WHAT TO WORK ON: Only lines that contain the word "operator" belong in the answer; copy them from the records below.

Records contained in a dataset:
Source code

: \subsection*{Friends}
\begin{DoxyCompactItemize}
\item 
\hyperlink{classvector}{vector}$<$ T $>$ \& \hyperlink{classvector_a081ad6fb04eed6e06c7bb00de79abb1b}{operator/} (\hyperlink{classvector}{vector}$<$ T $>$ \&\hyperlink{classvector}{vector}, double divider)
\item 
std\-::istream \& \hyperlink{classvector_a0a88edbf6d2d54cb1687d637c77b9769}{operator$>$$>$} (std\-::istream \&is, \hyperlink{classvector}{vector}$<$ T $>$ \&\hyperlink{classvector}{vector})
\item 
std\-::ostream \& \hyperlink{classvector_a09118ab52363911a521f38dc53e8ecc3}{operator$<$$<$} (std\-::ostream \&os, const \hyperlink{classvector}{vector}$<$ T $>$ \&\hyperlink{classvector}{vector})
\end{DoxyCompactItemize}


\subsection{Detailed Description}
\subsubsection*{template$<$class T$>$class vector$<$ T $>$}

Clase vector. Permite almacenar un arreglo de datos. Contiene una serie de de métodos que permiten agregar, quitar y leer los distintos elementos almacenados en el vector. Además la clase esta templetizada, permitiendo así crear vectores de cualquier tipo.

EXPECTED ANSWER:
\hyperlink{classvector}{vector}$<$ T $>$ \& \hyperlink{classvector_a081ad6fb04eed6e06c7bb00de79abb1b}{operator/} (\hyperlink{classvector}{vector}$<$ T $>$ \&\hyperlink{classvector}{vector}, double divider)
std\-::istream \& \hyperlink{classvector_a0a88edbf6d2d54cb1687d637c77b9769}{operator$>$$>$} (std\-::istream \&is, \hyperlink{classvector}{vector}$<$ T $>$ \&\hyperlink{classvector}{vector})
std\-::ostream \& \hyperlink{classvector_a09118ab52363911a521f38dc53e8ecc3}{operator$<$$<$} (std\-::ostream \&os, const \hyperlink{classvector}{vector}$<$ T $>$ \&\hyperlink{classvector}{vector})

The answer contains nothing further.